◆ Work item: In the data that follows, find each line containing "Selection" and copy it.

Start of Extracted information

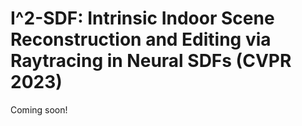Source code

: # I^2-SDF: Intrinsic Indoor Scene Reconstruction and Editing via Raytracing in Neural SDFs (CVPR 2023)
Coming soon!

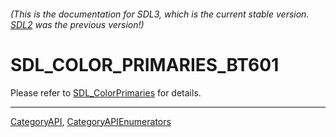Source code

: ###### (This is the documentation for SDL3, which is the current stable version. [SDL2](https://wiki.libsdl.org/SDL2/) was the previous version!)
# SDL_COLOR_PRIMARIES_BT601

Please refer to [SDL_ColorPrimaries](SDL_ColorPrimaries) for details.

----
[CategoryAPI](CategoryAPI), [CategoryAPIEnumerators](CategoryAPIEnumerators)


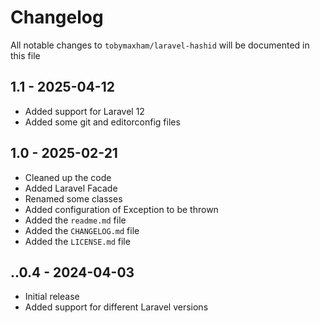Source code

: # Changelog

All notable changes to `tobymaxham/laravel-hashid` will be documented in this file

## 1.1 - 2025-04-12

- Added support for Laravel 12
- Added some git and editorconfig files

## 1.0 - 2025-02-21

- Cleaned up the code
- Added Laravel Facade
- Renamed some classes
- Added configuration of Exception to be thrown
- Added the `readme.md` file
- Added the `CHANGELOG.md` file
- Added the `LICENSE.md` file

## ..0.4 - 2024-04-03

- Initial release
- Added support for different Laravel versions

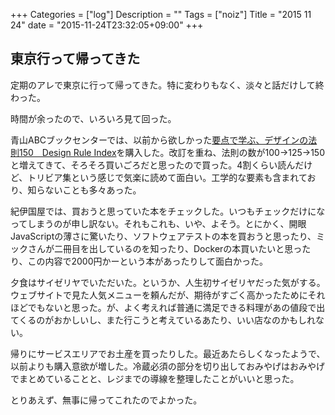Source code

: +++
Categories = ["log"]
Description = ""
Tags = ["noiz"]
Title = "2015 11 24"
date = "2015-11-24T23:32:05+09:00"
+++

## 東京行って帰ってきた
定期のアレで東京に行って帰ってきた。特に変わりもなく、淡々と話だけして終わった。

時間が余ったので、いろいろ見て回った。

青山ABCブックセンターでは、以前から欲しかった[要点で学ぶ、デザインの法則150　Design Rule Index](http://www.bnn.co.jp/books/7821/)を購入した。改訂を重ね、法則の数が100→125→150と増えてきて、そろそろ買いごろだと思ったので買った。4割くらい読んだけど、トリビア集という感じで気楽に読めて面白い。工学的な要素も含まれており、知らないことも多々あった。

紀伊国屋では、買おうと思っていた本をチェックした。いつもチェックだけになってしまうのが申し訳ない。それもこれも、いや、よそう。とにかく、開眼JavaScriptの薄さに驚いたり、ソフトウェアテストの本を買おうと思ったり、ミックさんが二冊目を出しているのを知ったり、Dockerの本買いたいと思ったり、この内容で2000円かーという本があったりして面白かった。

夕食はサイゼリヤでいただいた。というか、人生初サイゼリヤだった気がする。ウェブサイトで見た人気メニューを頼んだが、期待がすごく高かったためにそれほどでもないと思った。が、よく考えれば普通に満足できる料理があの値段で出てくるのがおかしいし、また行こうと考えているあたり、いい店なのかもしれない。

帰りにサービスエリアでお土産を買ったりした。最近あたらしくなったようで、以前よりも購入意欲が増した。冷蔵必須の部分を切り出しておみやげはおみやげでまとめていることと、レジまでの導線を整理したことがいいと思った。

とりあえず、無事に帰ってこれたのでよかった。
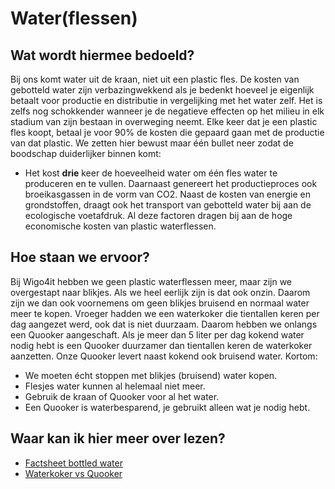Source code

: # Water(flessen)

## Wat wordt hiermee bedoeld?
Bij ons komt water uit de kraan, niet uit een plastic fles. De kosten van gebotteld water zijn verbazingwekkend als je bedenkt hoeveel je eigenlijk betaalt voor productie en distributie in vergelijking met het water zelf. Het is zelfs nog schokkender wanneer je de negatieve effecten op het milieu in elk stadium van zijn bestaan in overweging neemt. Elke keer dat je een plastic fles koopt, betaal je voor 90% de kosten die gepaard gaan met de productie van dat plastic. We zetten hier bewust maar één bullet neer zodat de boodschap duiderlijker binnen komt:

- Het kost **drie** keer de hoeveelheid water om één fles water te produceren en te vullen.
Daarnaast genereert het productieproces ook broeikasgassen in de vorm van CO2. Naast de kosten van energie en grondstoffen, draagt ook het transport van gebotteld water bij aan de ecologische voetafdruk. Al deze factoren dragen bij aan de hoge economische kosten van plastic waterflessen.

## Hoe staan we ervoor?
Bij Wigo4it hebben we geen plastic waterflessen meer, maar zijn we overgestapt naar blikjes. Als we heel eerlijk zijn is dat ook onzin. Daarom zijn we dan ook voornemens om geen blikjes bruisend en normaal water meer te kopen. Vroeger hadden we een waterkoker die tientallen keren per dag aangezet werd, ook dat is niet duurzaam. Daarom hebben we onlangs een Quooker aangeschaft. Als je meer dan 5 liter per dag kokend water nodig hebt is een Quooker duurzamer dan tientallen keren de waterkoker aanzetten. Onze Quooker levert naast kokend ook bruisend water. Kortom:

- We moeten écht stoppen met blikjes (bruisend) water kopen.
- Flesjes water kunnen al helemaal niet meer.
- Gebruik de kraan of Quooker voor al het water.
- Een Quooker is waterbesparend, je gebruikt alleen wat je nodig hebt.

## Waar kan ik hier meer over lezen?
- <a href="https://pacinst.org/wp-content/uploads/2007/02/bottled_water_factsheet.pdf">Factsheet bottled water</a>
- <a href="https://www.innovaenergie.nl/blog/tip/stroomverbruik-waterkoker-vs-quooker/">Waterkoker vs Quooker</a>







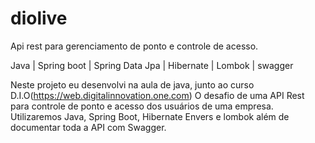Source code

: # diolive

Api rest para gerenciamento de ponto e controle de acesso.

Java | Spring boot | Spring Data Jpa | Hibernate | Lombok | swagger

Neste projeto eu desenvolvi na aula de java, junto ao curso D.I.O(https://web.digitalinnovation.one.com)
O desafio de uma API Rest para controle de ponto e acesso dos usuários de uma empresa.
Utilizaremos Java, Spring Boot, Hibernate Envers e lombok além de documentar toda a API com Swagger.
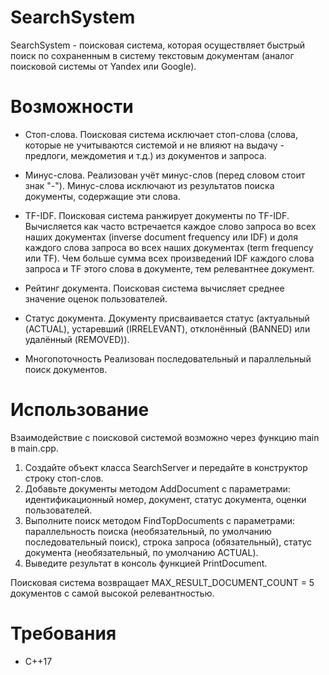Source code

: # SearchSystem

SearchSystem - поисковая система, которая осуществляет быстрый поиск по сохраненным в систему текстовым документам 
(аналог поисковой системы от Yandex или Google).

# Возможности

* Стоп-слова. 
Поисковая система исключает стоп-слова (слова, которые не учитываются системой и не влияют на выдачу - предлоги, 
междометия и т.д.) из документов и запроса.
  
* Минус-слова. 
Реализован учёт минус-слов (перед словом стоит знак "-"). Минус-слова исключают из результатов поиска документы, 
содержащие эти слова.

* TF-IDF.
Поисковая система ранжирует документы по TF-IDF. Вычисляется как часто встречается каждое слово запроса во всех наших 
документах (inverse document frequency или IDF) и доля каждого слова запроса во всех наших документах (term frequency 
или TF). Чем больше сумма всех произведений IDF каждого слова запроса и TF этого слова в документе, тем релевантнее 
документ. 

* Рейтинг документа.
Поисковая система вычисляет среднее значение оценок пользователей.

* Статус документа.
Документу присваивается статус (актуальный (ACTUAL), устаревший (IRRELEVANT), отклонённый (BANNED) или удалённый (REMOVED)).

* Многопоточность
Реализован последовательный и параллельный поиск документов.

# Использование

 Взаимодействие с поисковой системой возможно через функцию main в main.cpp.

1. Создайте объект класса SearchServer и передайте в конструктор строку стоп-слов.
2. Добавьте документы методом AddDocument с параметрами: идентификационный номер, документ, статус документа, оценки 
пользователей.
3. Выполните поиск методом FindTopDocuments с параметрами: параллельность поиска (необязательный, по умолчанию 
последовательный поиск), строка запроса (обязательный), статус документа (необязательный, по умолчанию ACTUAL).
4. Выведите результат в консоль функцией PrintDocument. 

Поисковая система возвращает MAX_RESULT_DOCUMENT_COUNT = 5 документов с самой высокой релевантностью.

# Требования

* C++17 
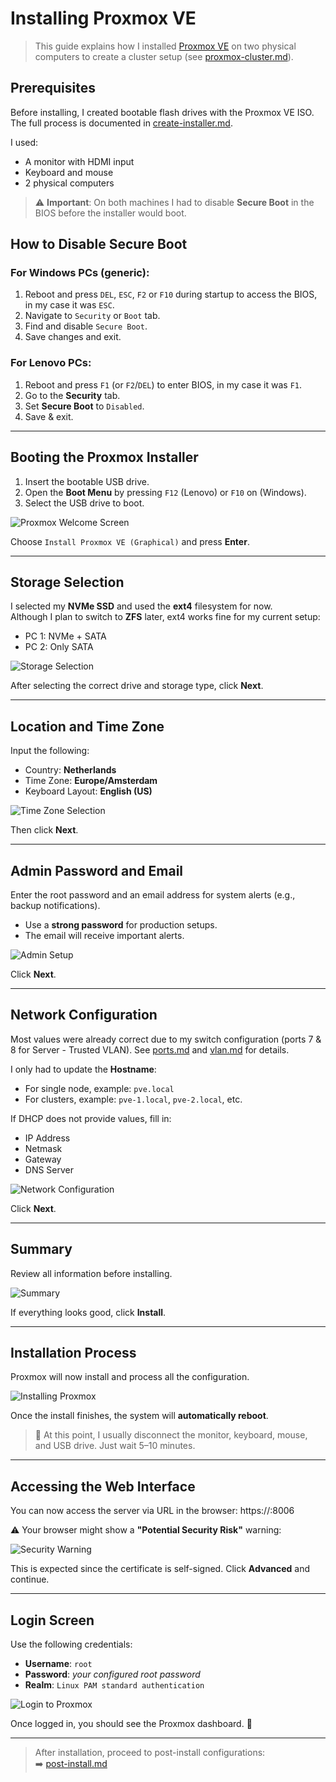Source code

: # Installing Proxmox VE

> This guide explains how I installed [Proxmox VE](https://www.proxmox.com/en/proxmox-ve) on two physical computers to create a cluster setup (see [proxmox-cluster.md](proxmox-cluster.md)).

## Prerequisites

Before installing, I created bootable flash drives with the Proxmox VE ISO. The full process is documented in [create-installer.md](create-installer.md).

I used:
- A monitor with HDMI input
- Keyboard and mouse
- 2 physical computers

> ⚠️ **Important**: On both machines I had to disable **Secure Boot** in the BIOS before the installer would boot.

## How to Disable Secure Boot

### For Windows PCs (generic):

1. Reboot and press `DEL`, `ESC`, `F2` or `F10` during startup to access the BIOS, in my case it was `ESC`.
2. Navigate to `Security` or `Boot` tab.
3. Find and disable `Secure Boot`.
4. Save changes and exit.

### For Lenovo PCs:

1. Reboot and press `F1` (or `F2`/`DEL`) to enter BIOS, in my case it was `F1`.
2. Go to the **Security** tab.
3. Set **Secure Boot** to `Disabled`.
4. Save & exit.

---

## Booting the Proxmox Installer

1. Insert the bootable USB drive.
2. Open the **Boot Menu** by pressing `F12` (Lenovo) or `F10` on (Windows).
3. Select the USB drive to boot.

![Proxmox Welcome Screen](./proxmox-welcome.png)

Choose `Install Proxmox VE (Graphical)` and press **Enter**.

---

## Storage Selection

I selected my **NVMe SSD** and used the **ext4** filesystem for now.  
Although I plan to switch to **ZFS** later, ext4 works fine for my current setup:

- PC 1: NVMe + SATA
- PC 2: Only SATA

![Storage Selection](./proxmox-storage.png)

After selecting the correct drive and storage type, click **Next**.

---

## Location and Time Zone

Input the following:

- Country: **Netherlands**
- Time Zone: **Europe/Amsterdam**
- Keyboard Layout: **English (US)**

![Time Zone Selection](./proxmox-tz.png)

Then click **Next**.

---

## Admin Password and Email

Enter the root password and an email address for system alerts (e.g., backup notifications).

- Use a **strong password** for production setups.
- The email will receive important alerts.

![Admin Setup](./proxmox-admin.png)

Click **Next**.

---

## Network Configuration

Most values were already correct due to my switch configuration (ports 7 & 8 for Server - Trusted VLAN). See [ports.md](ports.md) and [vlan.md](vlan.md) for details.

I only had to update the **Hostname**:

- For single node, example: `pve.local`
- For clusters, example: `pve-1.local`, `pve-2.local`, etc.

If DHCP does not provide values, fill in:

- IP Address
- Netmask
- Gateway
- DNS Server

![Network Configuration](./proxmox-network.png)

Click **Next**.

---

## Summary

Review all information before installing.

![Summary](./proxmox-summary.png)

If everything looks good, click **Install**.

---

## Installation Process

Proxmox will now install and process all the configuration.

![Installing Proxmox](./proxmox-installing.png)

Once the install finishes, the system will **automatically reboot**.

> 🔌 At this point, I usually disconnect the monitor, keyboard, mouse, and USB drive. Just wait 5–10 minutes.

---

## Accessing the Web Interface

You can now access the server via URL in the browser: https://<your-ip>:8006

⚠️ Your browser might show a **"Potential Security Risk"** warning:

![Security Warning](./proxmox-risky.png)

This is expected since the certificate is self-signed. Click **Advanced** and continue.

---

## Login Screen

Use the following credentials:

- **Username**: `root`
- **Password**: *your configured root password*
- **Realm**: `Linux PAM standard authentication`

![Login to Proxmox](../proxmox/proxmox-url.png)

Once logged in, you should see the Proxmox dashboard. 🎉

---

>After installation, proceed to post-install configurations:  
>➡️ [post-install.md](post-install.md)


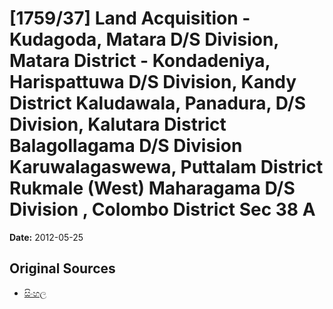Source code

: # [1759/37] Land Acquisition - Kudagoda,  Matara D/S Division, Matara District - Kondadeniya,  Harispattuwa D/S Division, Kandy District Kaludawala,  Panadura,  D/S Division, Kalutara District Balagollagama D/S Division Karuwalagaswewa, Puttalam District Rukmale (West) Maharagama D/S Division , Colombo District Sec 38 A

**Date:** 2012-05-25

## Original Sources

- [සිංහල](https://documents.gov.lk/view/extra-gazettes/2012/5/1759-37_S.pdf)
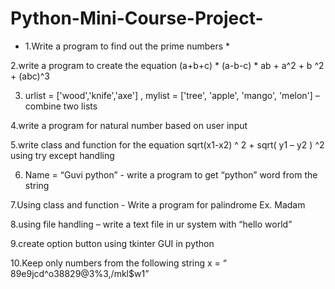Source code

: # Python-Mini-Course-Project-

* 1.Write a program to find out the prime numbers *


2.write a program to create the equation (a+b+c) * (a-b-c) * ab + a^2 + b ^2 + (abc)^3



3. urlist = ['wood','knife','axe'] , mylist = ['tree', 'apple', 'mango', 'melon'] – combine two lists


4.write a program for natural number based on user input


5.write class and function for the equation sqrt(x1-x2) ^ 2 + sqrt( y1 – y2 ) ^2 using try except handling


6. Name = “Guvi python” - write a program to get “python” word from the string


7.Using class and function - Write a program for palindrome Ex. Madam


8.using file handling – write a text file in ur system with “hello world”


9.create option button using tkinter GUI in python


10.Keep only numbers from the following string x = “ 89e9jcd^o38829@3%3,/mkl$w1”
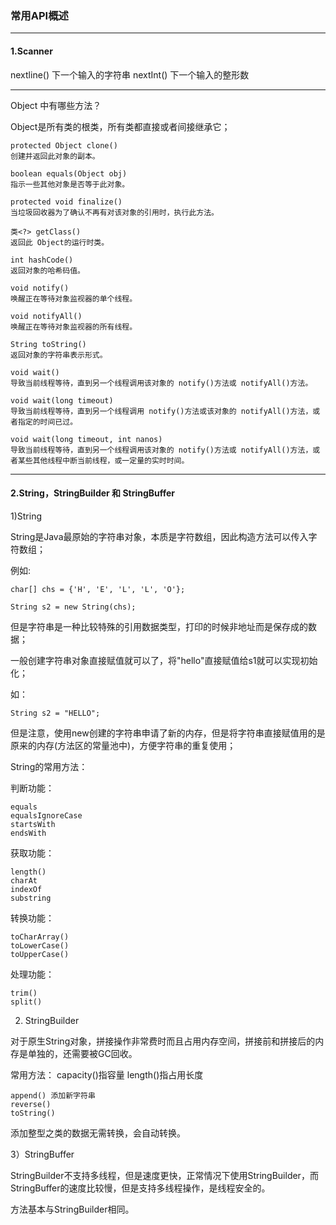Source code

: 
### 常用API概述

---

#### 1.Scanner

nextline() 下一个输入的字符串
nextInt() 下一个输入的整形数


---

Object 中有哪些方法？

Object是所有类的根类，所有类都直接或者间接继承它；

    protected Object clone() 
    创建并返回此对象的副本。  
    
    boolean equals(Object obj) 
    指示一些其他对象是否等于此对象。  
    
    protected void finalize() 
    当垃圾回收器为了确认不再有对该对象的引用时，执行此方法。
      
    类<?> getClass() 
    返回此 Object的运行时类。  
    
    int hashCode() 
    返回对象的哈希码值。  
    
    void notify() 
    唤醒正在等待对象监视器的单个线程。  
    
    void notifyAll() 
    唤醒正在等待对象监视器的所有线程。  
    
    String toString() 
    返回对象的字符串表示形式。  
    
    void wait() 
    导致当前线程等待，直到另一个线程调用该对象的 notify()方法或 notifyAll()方法。
      
    void wait(long timeout) 
    导致当前线程等待，直到另一个线程调用 notify()方法或该对象的 notifyAll()方法，或者指定的时间已过。  
    
    void wait(long timeout, int nanos) 
    导致当前线程等待，直到另一个线程调用该对象的 notify()方法或 notifyAll()方法，或者某些其他线程中断当前线程，或一定量的实时时间。 


---

#### 2.String，StringBuilder 和 StringBuffer

1)String

String是Java最原始的字符串对象，本质是字符数组，因此构造方法可以传入字符数组；

例如:

    char[] chs = {'H', 'E', 'L', 'L', 'O'};
            
    String s2 = new String(chs);

但是字符串是一种比较特殊的引用数据类型，打印的时候非地址而是保存成的数据；

一般创建字符串对象直接赋值就可以了，将"hello"直接赋值给s1就可以实现初始化；

如：

    String s2 = "HELLO";

但是注意，使用new创建的字符串申请了新的内存，但是将字符串直接赋值用的是原来的内存(方法区的常量池中)，方便字符串的重复使用；

String的常用方法：

判断功能：

    equals
    equalsIgnoreCase
    startsWith
    endsWith

获取功能：

    length()
    charAt
    indexOf
    substring
    
转换功能：

    toCharArray()
    toLowerCase()
    toUpperCase()

处理功能：

    trim()
    split()
 
 2) StringBuilder
 
 对于原生String对象，拼接操作非常费时而且占用内存空间，拼接前和拼接后的内存是单独的，还需要被GC回收。
 
 常用方法：
    capacity()指容量
    length()指占用长度
    
    append() 添加新字符串
    reverse()
    toString() 
  
  添加整型之类的数据无需转换，会自动转换。
  
  3）StringBuffer
  
  StringBuilder不支持多线程，但是速度更快，正常情况下使用StringBuilder，而StringBuffer的速度比较慢，但是支持多线程操作，是线程安全的。
  
  方法基本与StringBuilder相同。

End of Extracted information

◆ Reply:
## Storage Selection
![Storage Selection](./proxmox-storage.png)
![Time Zone Selection](./proxmox-tz.png)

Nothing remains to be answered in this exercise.